Mr. Washington, 63, whose white skin and blond hair, which is turning white, mark him as something of an outsider, is a great-great-grandson of the island’s founding father, an American sailor named Nathaniel Savory who set sail in 1830 with a band of adventurers for this island, which was known as a lawless natural wonder.

These days, Mr. Washington’s attempt to evoke that history seems increasingly like an act of desperation. His community — descendants of those settlers — is vanishing as young people leave this isolated outpost, a 25-hour ferry ride from Tokyo in a chain once known as the Bonins, or assimilate, dropping the Anglican religion and English language of their forebears.

“I feel it will all die out with my generation,” Mr. Washington said. “They don’t teach the history of the Bonin Islands to kids, don’t teach about Nathaniel Savory. The Japanese hide these things.”

And what they are hiding, he says, is a tale as colorful and lurid as it is disputed.

Since it was settled by Mr. Savory’s American and European followers — fortune seekers, deserters, drunkards — and their Hawaiian wives, the island has been pillaged by pirates, gripped by murder and cannibalism, and tugged back and forth between Japan and the United States in their battle for supremacy in the Pacific. There was a brief revival of the island’s Western culture after World War II, when it was ruled by the United States Navy.

Even the island’s V.I.P. visitor list seems outsized for a spit of land just five miles long. It includes Commodore Matthew C. Perry, who stopped here on the 1853 voyage in which he opened Japanese ports at gunpoint, and Jack London, who visited as a 17-year-old deckhand and later wrote about the Bonins.

Today, the island is a sleepy place. Its rhythms are set by the arrival once every six days of the ferry that makes the 600-mile journey from Tokyo, which has administered Chichi Jima as part of what are now known as the Ogasawara Islands, after the United States returned them to Japan in 1968.
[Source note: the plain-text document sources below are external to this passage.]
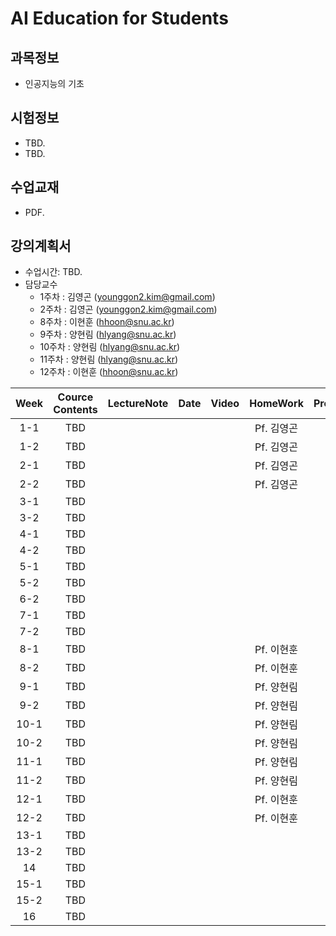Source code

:# AI Education for Students

## 과목정보
- 인공지능의 기초
  
## 시험정보
- TBD.
- TBD.

## 수업교재
- PDF.

## 강의계획서
- 수업시간: TBD. 
- 담당교수
  - 1주차 : 김영곤 (younggon2.kim@gmail.com)
  - 2주차 : 김영곤 (younggon2.kim@gmail.com)
  - 8주차 : 이현훈 (hhoon@snu.ac.kr)
  - 9주차 : 양현림 (hlyang@snu.ac.kr)
  - 10주차 : 양현림 (hlyang@snu.ac.kr)
  - 11주차 : 양현림 (hlyang@snu.ac.kr)
  - 12주차 : 이현훈 (hhoon@snu.ac.kr)

| Week | Cource Contents | LectureNote | Date | Video | HomeWork | Prof. |
|:---:|:---:|:---:|:---:|:---:|:---:|:---:|
| 1-1 | TBD |  | |  | Pf. 김영곤 |
| 1-2 | TBD |  | |  | Pf. 김영곤 |
| 2-1 | TBD |  | |  | Pf. 김영곤 |
| 2-2 | TBD |  | |  | Pf. 김영곤 |
| 3-1 | TBD |  | |  |  |
| 3-2 | TBD |  | |  |  |
| 4-1 | TBD |  | |  |  |
| 4-2 | TBD |  | |  |  |
| 5-1 | TBD |  | |  |  |
| 5-2 | TBD |  | |  |  |
| 6-2 | TBD |  | |  |  |
| 7-1 | TBD |  | |  |  |
| 7-2 | TBD |  | |  |  |
| 8-1 | TBD |  | |  | Pf. 이현훈 |
| 8-2 | TBD |  | |  | Pf. 이현훈 |
| 9-1 | TBD |  | |  | Pf. 양현림 |
| 9-2 | TBD |  | |  | Pf. 양현림 |
| 10-1 | TBD |  | |  | Pf. 양현림 |
| 10-2 | TBD |  | |  | Pf. 양현림 |
| 11-1 | TBD |  | |  | Pf. 양현림 |
| 11-2 | TBD |  | |  | Pf. 양현림 |
| 12-1 | TBD |  | |  | Pf. 이현훈 |
| 12-2 | TBD |  | |  | Pf. 이현훈 |
| 13-1 | TBD |  | |  |  |
| 13-2 | TBD |  | |  |  |
| 14 | TBD |  | |  |  |
| 15-1 | TBD |  | |  |  |
| 15-2 | TBD |  | |  |  |
| 16 | TBD |  | |  |  |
About 2,000 people live here, mostly Japanese from the mainland who came after the transfer. Over time, they have overwhelmed the descendants of the original settlers — known here as Obeikei, or the Westerners — who are now estimated to number fewer than 200.

Most of the Obeikei are Japanese citizens. Most of those who still speak English and retain distinctly Western or Polynesian features are over the age of 50.

In a country that prides itself on its homogeneity and avoids tackling uncomfortable situations directly, many of Chichi Jima’s Japanese residents profess to having little knowledge of or interest in the Westerners. They instead focus on running the whale-watching and diving tours for the tourists drawn to a pristine island chain that last year was listed as a Unesco World Heritage site.

Some Japanese residents say the Westerners have made their own lot by being standoffish, using both Western and Japanese names, and pining to return to the “Navy time” after World War II, when they had the island virtually to themselves.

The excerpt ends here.